This forms a right triangle, where:
- The two legs of the triangle are each 90 feet (the distances from home to first and first to second).
- The diagonal (hypotenuse) is the distance from home plate to second base.

Using the Pythagorean theorem:
\[
d^2 = 90^2 + 90^2
\]
\[
d^2 = 8100 + 8100 = 16200
\]
\[
d = \sqrt{16200} = 90\sqrt{2}
\]

Thus, the distance from home plate to second base is \(90\sqrt{2}\) feet, which matches option **A**.

Would you like more details or have any questions?

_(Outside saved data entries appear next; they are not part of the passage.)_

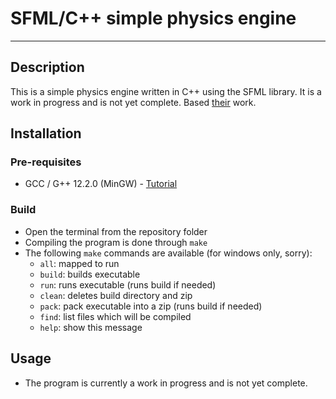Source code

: # SFML/C++ simple physics engine
---
## Description
This is a simple physics engine written in C++ using the SFML library. It is a work in progress and is not yet complete. Based [their](https://github.com/johnBuffer) work.

## Installation
### Pre-requisites
- GCC / G++ 12.2.0 (MinGW) - [Tutorial](https://www.freecodecamp.org/news/how-to-install-c-and-cpp-compiler-on-windows/)

### Build
- Open the terminal from the repository folder
- Compiling the program is done through `make`
- The following `make` commands are available (for windows only, sorry):
  * `all`: mapped to run
  * `build`: builds executable
  * `run`: runs executable (runs build if needed)
  * `clean`: deletes build directory and zip
  * `pack`: pack executable into a zip (runs build if needed)
  * `find`: list files which will be compiled
  * `help`: show this message

## Usage
- The program is currently a work in progress and is not yet complete.
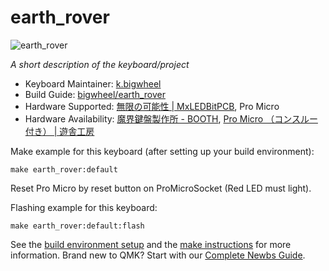 # earth_rover

![earth_rover](https://pbs.twimg.com/media/Eqh29nYUUAA-9NE?format=jpg)

*A short description of the keyboard/project*

* Keyboard Maintainer: [k.bigwheel](https://github.com/bigwheel)
* Build Guide: [bigwheel/earth\_rover](https://github.com/bigwheel/earth_rover)
* Hardware Supported: [無限の可能性 \| MxLEDBitPCB](https://swanmatch.github.io/MxLEDBitPCB/), Pro Micro
* Hardware Availability: [魔界鍵盤製作所 \- BOOTH](https://swanmatch.booth.pm/), [Pro Micro （コンスルー付き） \| 遊舎工房](https://yushakobo.jp/shop/promicro-spring-pinheader/)

Make example for this keyboard (after setting up your build environment):

    make earth_rover:default

Reset Pro Micro by reset button on ProMicroSocket (Red LED must light).

Flashing example for this keyboard:

    make earth_rover:default:flash

See the [build environment setup](https://docs.qmk.fm/#/getting_started_build_tools) and the [make instructions](https://docs.qmk.fm/#/getting_started_make_guide) for more information. Brand new to QMK? Start with our [Complete Newbs Guide](https://docs.qmk.fm/#/newbs).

Here are 5 related questions:
1. How do we apply the Pythagorean theorem in real-world scenarios?
2. Why is the distance from home plate to second base a diagonal?
3. How would the result change if the distance between bases was different?
4. What other shapes can be analyzed using the Pythagorean theorem?
5. How does the square root of 2 appear in other geometric problems?

**Tip:** Whenever you encounter problems involving squares or rectangles, think about diagonals and the Pythagorean theorem to simplify calculations.

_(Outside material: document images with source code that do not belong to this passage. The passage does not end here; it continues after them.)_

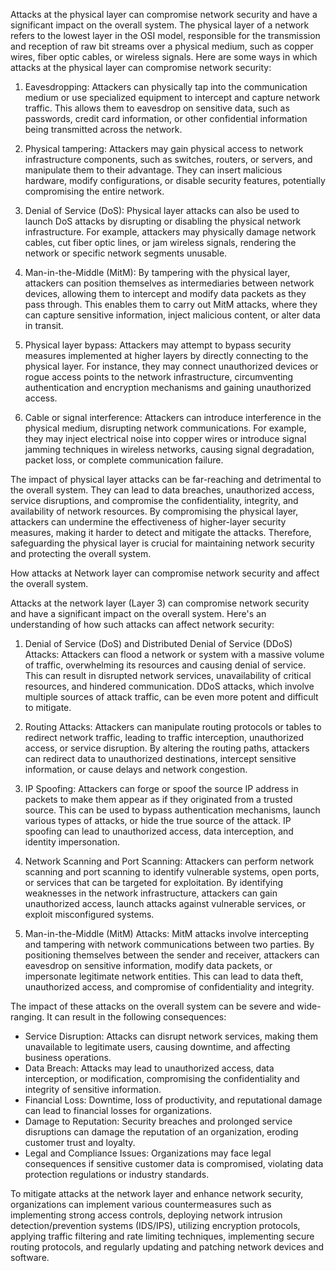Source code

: 
Attacks at the physical layer can compromise network security and have a significant impact on the overall system. The physical layer of a network refers to the lowest layer in the OSI model, responsible for the transmission and reception of raw bit streams over a physical medium, such as copper wires, fiber optic cables, or wireless signals. Here are some ways in which attacks at the physical layer can compromise network security:

1)	Eavesdropping: Attackers can physically tap into the communication medium or use specialized equipment to intercept and capture network traffic. This allows them to eavesdrop on sensitive data, such as passwords, credit card information, or other confidential information being transmitted across the network.

2)	Physical tampering: Attackers may gain physical access to network infrastructure components, such as switches, routers, or servers, and manipulate them to their advantage. They can insert malicious hardware, modify configurations, or disable security features, potentially compromising the entire network.

3)	Denial of Service (DoS): Physical layer attacks can also be used to launch DoS attacks by disrupting or disabling the physical network infrastructure. For example, attackers may physically damage network cables, cut fiber optic lines, or jam wireless signals, rendering the network or specific network segments unusable.

4)	Man-in-the-Middle (MitM): By tampering with the physical layer, attackers can position themselves as intermediaries between network devices, allowing them to intercept and modify data packets as they pass through. This enables them to carry out MitM attacks, where they can capture sensitive information, inject malicious content, or alter data in transit.

5)	Physical layer bypass: Attackers may attempt to bypass security measures implemented at higher layers by directly connecting to the physical layer. For instance, they may connect unauthorized devices or rogue access points to the network infrastructure, circumventing authentication and encryption mechanisms and gaining unauthorized access.

6)	Cable or signal interference: Attackers can introduce interference in the physical medium, disrupting network communications. For example, they may inject electrical noise into copper wires or introduce signal jamming techniques in wireless networks, causing signal degradation, packet loss, or complete communication failure.

The impact of physical layer attacks can be far-reaching and detrimental to the overall system. They can lead to data breaches, unauthorized access, service disruptions, and compromise the confidentiality, integrity, and availability of network resources. By compromising the physical layer, attackers can undermine the effectiveness of higher-layer security measures, making it harder to detect and mitigate the attacks. Therefore, safeguarding the physical layer is crucial for maintaining network security and protecting the overall system.

How attacks at Network layer can compromise network security and affect the overall system.

Attacks at the network layer (Layer 3) can compromise network security and have a significant impact on the overall system. Here's an understanding of how such attacks can affect network security:

1. Denial of Service (DoS) and Distributed Denial of Service (DDoS) Attacks: Attackers can flood a network or system with a massive volume of traffic, overwhelming its resources and causing denial of service. This can result in disrupted network services, unavailability of critical resources, and hindered communication. DDoS attacks, which involve multiple sources of attack traffic, can be even more potent and difficult to mitigate.

2. Routing Attacks: Attackers can manipulate routing protocols or tables to redirect network traffic, leading to traffic interception, unauthorized access, or service disruption. By altering the routing paths, attackers can redirect data to unauthorized destinations, intercept sensitive information, or cause delays and network congestion.

3. IP Spoofing: Attackers can forge or spoof the source IP address in packets to make them appear as if they originated from a trusted source. This can be used to bypass authentication mechanisms, launch various types of attacks, or hide the true source of the attack. IP spoofing can lead to unauthorized access, data interception, and identity impersonation.

4. Network Scanning and Port Scanning: Attackers can perform network scanning and port scanning to identify vulnerable systems, open ports, or services that can be targeted for exploitation. By identifying weaknesses in the network infrastructure, attackers can gain unauthorized access, launch attacks against vulnerable services, or exploit misconfigured systems.

5. Man-in-the-Middle (MitM) Attacks: MitM attacks involve intercepting and tampering with network communications between two parties. By positioning themselves between the sender and receiver, attackers can eavesdrop on sensitive information, modify data packets, or impersonate legitimate network entities. This can lead to data theft, unauthorized access, and compromise of confidentiality and integrity.

The impact of these attacks on the overall system can be severe and wide-ranging. It can result in the following consequences:

- Service Disruption: Attacks can disrupt network services, making them unavailable to legitimate users, causing downtime, and affecting business operations.
- Data Breach: Attacks may lead to unauthorized access, data interception, or modification, compromising the confidentiality and integrity of sensitive information.
- Financial Loss: Downtime, loss of productivity, and reputational damage can lead to financial losses for organizations.
- Damage to Reputation: Security breaches and prolonged service disruptions can damage the reputation of an organization, eroding customer trust and loyalty.
- Legal and Compliance Issues: Organizations may face legal consequences if sensitive customer data is compromised, violating data protection regulations or industry standards.

To mitigate attacks at the network layer and enhance network security, organizations can implement various countermeasures such as implementing strong access controls, deploying network intrusion detection/prevention systems (IDS/IPS), utilizing encryption protocols, applying traffic filtering and rate limiting techniques, implementing secure routing protocols, and regularly updating and patching network devices and software.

A baseball diamond is in the shape of a square. The distance from base to base is 90 feet. How far does a catcher throw the ball from home plate to second base?

Learn how to calculate the diagonal distance from home plate to second base on a baseball diamond using the Pythagorean theorem. This geometry problem covers right triangles and the formula d^2 = a^2 + b^2 with a side length of 90 feet.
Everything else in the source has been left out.